(INFORMATION begins)
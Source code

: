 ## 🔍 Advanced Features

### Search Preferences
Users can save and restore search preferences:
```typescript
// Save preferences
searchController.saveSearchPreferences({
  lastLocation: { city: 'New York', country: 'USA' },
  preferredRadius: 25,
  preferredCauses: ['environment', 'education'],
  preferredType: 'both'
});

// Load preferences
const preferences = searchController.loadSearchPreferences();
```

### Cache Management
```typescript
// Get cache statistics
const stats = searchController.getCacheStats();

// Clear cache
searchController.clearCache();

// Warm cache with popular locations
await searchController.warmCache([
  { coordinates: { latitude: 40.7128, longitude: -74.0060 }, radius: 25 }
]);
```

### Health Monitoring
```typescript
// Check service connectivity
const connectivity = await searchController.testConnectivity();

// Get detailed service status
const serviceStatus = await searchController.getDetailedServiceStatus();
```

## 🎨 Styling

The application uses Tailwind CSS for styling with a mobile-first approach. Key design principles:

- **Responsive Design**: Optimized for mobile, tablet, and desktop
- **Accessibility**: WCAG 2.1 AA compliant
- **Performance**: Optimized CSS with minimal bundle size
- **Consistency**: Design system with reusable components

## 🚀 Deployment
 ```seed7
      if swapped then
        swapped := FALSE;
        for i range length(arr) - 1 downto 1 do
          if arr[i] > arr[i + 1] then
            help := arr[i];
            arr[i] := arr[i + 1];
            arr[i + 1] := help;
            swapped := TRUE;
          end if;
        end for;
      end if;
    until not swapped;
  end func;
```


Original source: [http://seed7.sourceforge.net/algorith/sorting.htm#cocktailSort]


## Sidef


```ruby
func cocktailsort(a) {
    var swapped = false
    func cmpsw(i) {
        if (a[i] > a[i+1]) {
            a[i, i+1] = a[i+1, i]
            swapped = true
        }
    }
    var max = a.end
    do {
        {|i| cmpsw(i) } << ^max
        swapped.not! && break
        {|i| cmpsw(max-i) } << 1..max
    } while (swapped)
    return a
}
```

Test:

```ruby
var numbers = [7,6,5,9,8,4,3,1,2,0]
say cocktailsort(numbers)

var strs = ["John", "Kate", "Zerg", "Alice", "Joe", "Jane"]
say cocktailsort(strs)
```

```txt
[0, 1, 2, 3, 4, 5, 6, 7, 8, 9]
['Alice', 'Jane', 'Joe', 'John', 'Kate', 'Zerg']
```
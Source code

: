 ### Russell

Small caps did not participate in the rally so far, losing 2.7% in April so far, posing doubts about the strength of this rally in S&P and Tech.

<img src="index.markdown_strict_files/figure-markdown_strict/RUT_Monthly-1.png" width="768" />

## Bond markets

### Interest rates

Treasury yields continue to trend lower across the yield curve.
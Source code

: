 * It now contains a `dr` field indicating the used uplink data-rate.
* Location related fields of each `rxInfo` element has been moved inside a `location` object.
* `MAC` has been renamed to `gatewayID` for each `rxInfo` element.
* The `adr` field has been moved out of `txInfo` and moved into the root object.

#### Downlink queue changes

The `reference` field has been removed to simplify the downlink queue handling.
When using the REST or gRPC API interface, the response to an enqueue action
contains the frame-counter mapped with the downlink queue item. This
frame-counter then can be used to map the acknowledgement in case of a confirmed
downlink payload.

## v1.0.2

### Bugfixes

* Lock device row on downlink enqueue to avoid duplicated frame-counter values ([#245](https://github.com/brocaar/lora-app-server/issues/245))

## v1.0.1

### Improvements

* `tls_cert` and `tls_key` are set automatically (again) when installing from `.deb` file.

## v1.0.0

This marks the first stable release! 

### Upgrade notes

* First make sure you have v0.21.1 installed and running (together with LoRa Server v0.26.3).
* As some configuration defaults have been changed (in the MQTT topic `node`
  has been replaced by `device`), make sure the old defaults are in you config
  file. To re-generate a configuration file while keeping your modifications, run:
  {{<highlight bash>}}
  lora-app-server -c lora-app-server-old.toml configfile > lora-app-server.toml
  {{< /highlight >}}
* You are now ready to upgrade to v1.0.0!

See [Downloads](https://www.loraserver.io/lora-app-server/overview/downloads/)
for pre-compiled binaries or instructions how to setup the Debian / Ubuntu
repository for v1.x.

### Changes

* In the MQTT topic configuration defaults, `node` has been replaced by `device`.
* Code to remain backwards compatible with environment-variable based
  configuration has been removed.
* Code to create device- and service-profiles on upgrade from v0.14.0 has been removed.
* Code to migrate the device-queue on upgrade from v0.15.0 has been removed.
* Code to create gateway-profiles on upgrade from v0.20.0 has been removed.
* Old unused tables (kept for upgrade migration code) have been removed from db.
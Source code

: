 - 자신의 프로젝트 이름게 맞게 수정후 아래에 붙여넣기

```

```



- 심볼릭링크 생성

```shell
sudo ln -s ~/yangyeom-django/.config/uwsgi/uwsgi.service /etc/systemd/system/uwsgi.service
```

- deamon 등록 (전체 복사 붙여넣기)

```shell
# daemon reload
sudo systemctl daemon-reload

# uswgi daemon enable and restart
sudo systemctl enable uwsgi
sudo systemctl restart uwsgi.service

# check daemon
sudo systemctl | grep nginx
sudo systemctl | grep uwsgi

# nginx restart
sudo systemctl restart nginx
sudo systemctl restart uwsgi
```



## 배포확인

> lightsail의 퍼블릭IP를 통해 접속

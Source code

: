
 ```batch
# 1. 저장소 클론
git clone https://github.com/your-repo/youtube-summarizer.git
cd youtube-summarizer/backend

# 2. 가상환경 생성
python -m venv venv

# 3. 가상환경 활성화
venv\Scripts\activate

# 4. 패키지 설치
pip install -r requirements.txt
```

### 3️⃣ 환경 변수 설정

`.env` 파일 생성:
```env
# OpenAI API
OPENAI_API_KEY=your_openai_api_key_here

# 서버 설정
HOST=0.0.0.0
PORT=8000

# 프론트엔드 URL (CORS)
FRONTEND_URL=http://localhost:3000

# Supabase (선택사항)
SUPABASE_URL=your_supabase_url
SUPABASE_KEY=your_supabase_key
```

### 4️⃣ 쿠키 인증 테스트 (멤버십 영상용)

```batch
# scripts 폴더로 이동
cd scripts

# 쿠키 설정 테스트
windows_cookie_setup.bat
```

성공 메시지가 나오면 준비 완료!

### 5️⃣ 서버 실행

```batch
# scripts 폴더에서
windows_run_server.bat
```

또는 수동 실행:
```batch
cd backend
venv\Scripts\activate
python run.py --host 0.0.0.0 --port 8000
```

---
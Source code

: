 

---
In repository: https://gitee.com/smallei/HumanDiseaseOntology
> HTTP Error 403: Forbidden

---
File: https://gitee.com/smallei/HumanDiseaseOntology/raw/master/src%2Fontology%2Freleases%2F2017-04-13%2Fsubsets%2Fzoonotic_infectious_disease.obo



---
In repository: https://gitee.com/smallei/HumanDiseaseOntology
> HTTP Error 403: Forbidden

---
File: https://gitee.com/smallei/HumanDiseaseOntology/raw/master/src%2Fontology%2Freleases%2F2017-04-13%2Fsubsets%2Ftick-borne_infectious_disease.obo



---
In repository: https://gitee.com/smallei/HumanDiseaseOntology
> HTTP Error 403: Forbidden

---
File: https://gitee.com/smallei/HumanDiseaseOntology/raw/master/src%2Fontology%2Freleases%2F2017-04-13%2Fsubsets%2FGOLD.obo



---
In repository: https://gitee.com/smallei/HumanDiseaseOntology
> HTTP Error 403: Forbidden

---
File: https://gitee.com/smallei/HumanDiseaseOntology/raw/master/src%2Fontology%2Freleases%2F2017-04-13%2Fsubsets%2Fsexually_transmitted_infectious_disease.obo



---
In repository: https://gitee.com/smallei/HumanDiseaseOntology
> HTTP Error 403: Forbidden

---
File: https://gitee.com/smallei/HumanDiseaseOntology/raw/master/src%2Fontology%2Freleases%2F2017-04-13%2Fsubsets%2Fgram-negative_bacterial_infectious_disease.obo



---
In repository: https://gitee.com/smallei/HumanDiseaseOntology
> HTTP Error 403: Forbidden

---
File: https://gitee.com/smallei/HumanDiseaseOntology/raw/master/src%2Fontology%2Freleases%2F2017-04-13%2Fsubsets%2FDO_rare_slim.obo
(INFORMATION ends)
Copy out each line of the data that has the word "func" in it.

§ **WRITTEN RESPONSE**
  end func;
func cocktailsort(a) {
    func cmpsw(i) {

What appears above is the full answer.